Work required
Restate the full listing precisely as written.

Data for analysis
■ ■ ■

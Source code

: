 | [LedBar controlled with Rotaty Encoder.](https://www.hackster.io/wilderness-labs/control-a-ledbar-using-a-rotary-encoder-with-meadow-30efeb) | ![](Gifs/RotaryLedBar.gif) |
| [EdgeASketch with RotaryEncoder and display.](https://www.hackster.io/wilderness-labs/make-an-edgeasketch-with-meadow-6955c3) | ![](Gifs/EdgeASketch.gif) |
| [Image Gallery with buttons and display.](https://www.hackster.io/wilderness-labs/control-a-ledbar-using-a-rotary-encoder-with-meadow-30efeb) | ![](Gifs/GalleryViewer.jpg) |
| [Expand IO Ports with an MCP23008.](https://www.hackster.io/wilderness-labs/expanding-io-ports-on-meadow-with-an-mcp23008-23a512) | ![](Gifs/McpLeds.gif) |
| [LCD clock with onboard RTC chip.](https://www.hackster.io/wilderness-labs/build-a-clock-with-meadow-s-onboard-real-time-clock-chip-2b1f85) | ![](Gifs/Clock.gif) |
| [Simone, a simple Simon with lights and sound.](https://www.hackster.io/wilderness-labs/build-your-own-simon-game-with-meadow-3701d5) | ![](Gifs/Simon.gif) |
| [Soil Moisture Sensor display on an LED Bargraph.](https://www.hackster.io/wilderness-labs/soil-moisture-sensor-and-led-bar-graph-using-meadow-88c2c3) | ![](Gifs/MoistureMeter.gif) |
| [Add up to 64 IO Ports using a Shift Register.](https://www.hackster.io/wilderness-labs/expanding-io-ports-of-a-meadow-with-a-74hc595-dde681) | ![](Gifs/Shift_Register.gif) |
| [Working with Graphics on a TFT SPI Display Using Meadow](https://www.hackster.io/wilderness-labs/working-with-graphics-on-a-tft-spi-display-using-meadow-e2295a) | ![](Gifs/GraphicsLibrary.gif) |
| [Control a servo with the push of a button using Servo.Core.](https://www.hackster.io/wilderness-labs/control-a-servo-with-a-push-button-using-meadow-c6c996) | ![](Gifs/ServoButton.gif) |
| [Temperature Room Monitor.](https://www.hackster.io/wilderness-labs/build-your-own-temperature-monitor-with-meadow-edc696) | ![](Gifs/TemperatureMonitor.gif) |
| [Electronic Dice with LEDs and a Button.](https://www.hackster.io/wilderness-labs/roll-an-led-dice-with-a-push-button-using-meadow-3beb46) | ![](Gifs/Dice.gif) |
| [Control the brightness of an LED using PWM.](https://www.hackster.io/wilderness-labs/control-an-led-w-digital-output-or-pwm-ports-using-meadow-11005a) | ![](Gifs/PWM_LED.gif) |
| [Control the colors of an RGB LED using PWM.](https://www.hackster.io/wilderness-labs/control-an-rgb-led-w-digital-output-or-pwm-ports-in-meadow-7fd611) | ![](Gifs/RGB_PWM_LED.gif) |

■ ■ ■

Final answer
Source code

: | [LedBar controlled with Rotaty Encoder.](https://www.hackster.io/wilderness-labs/control-a-ledbar-using-a-rotary-encoder-with-meadow-30efeb) | ![](Gifs/RotaryLedBar.gif) |
| [EdgeASketch with RotaryEncoder and display.](https://www.hackster.io/wilderness-labs/make-an-edgeasketch-with-meadow-6955c3) | ![](Gifs/EdgeASketch.gif) |
| [Image Gallery with buttons and display.](https://www.hackster.io/wilderness-labs/control-a-ledbar-using-a-rotary-encoder-with-meadow-30efeb) | ![](Gifs/GalleryViewer.jpg) |
| [Expand IO Ports with an MCP23008.](https://www.hackster.io/wilderness-labs/expanding-io-ports-on-meadow-with-an-mcp23008-23a512) | ![](Gifs/McpLeds.gif) |
| [LCD clock with onboard RTC chip.](https://www.hackster.io/wilderness-labs/build-a-clock-with-meadow-s-onboard-real-time-clock-chip-2b1f85) | ![](Gifs/Clock.gif) |
| [Simone, a simple Simon with lights and sound.](https://www.hackster.io/wilderness-labs/build-your-own-simon-game-with-meadow-3701d5) | ![](Gifs/Simon.gif) |
| [Soil Moisture Sensor display on an LED Bargraph.](https://www.hackster.io/wilderness-labs/soil-moisture-sensor-and-led-bar-graph-using-meadow-88c2c3) | ![](Gifs/MoistureMeter.gif) |
| [Add up to 64 IO Ports using a Shift Register.](https://www.hackster.io/wilderness-labs/expanding-io-ports-of-a-meadow-with-a-74hc595-dde681) | ![](Gifs/Shift_Register.gif) |
| [Working with Graphics on a TFT SPI Display Using Meadow](https://www.hackster.io/wilderness-labs/working-with-graphics-on-a-tft-spi-display-using-meadow-e2295a) | ![](Gifs/GraphicsLibrary.gif) |
| [Control a servo with the push of a button using Servo.Core.](https://www.hackster.io/wilderness-labs/control-a-servo-with-a-push-button-using-meadow-c6c996) | ![](Gifs/ServoButton.gif) |
| [Temperature Room Monitor.](https://www.hackster.io/wilderness-labs/build-your-own-temperature-monitor-with-meadow-edc696) | ![](Gifs/TemperatureMonitor.gif) |
| [Electronic Dice with LEDs and a Button.](https://www.hackster.io/wilderness-labs/roll-an-led-dice-with-a-push-button-using-meadow-3beb46) | ![](Gifs/Dice.gif) |
| [Control the brightness of an LED using PWM.](https://www.hackster.io/wilderness-labs/control-an-led-w-digital-output-or-pwm-ports-using-meadow-11005a) | ![](Gifs/PWM_LED.gif) |
| [Control the colors of an RGB LED using PWM.](https://www.hackster.io/wilderness-labs/control-an-rgb-led-w-digital-output-or-pwm-ports-in-meadow-7fd611) | ![](Gifs/RGB_PWM_LED.gif) |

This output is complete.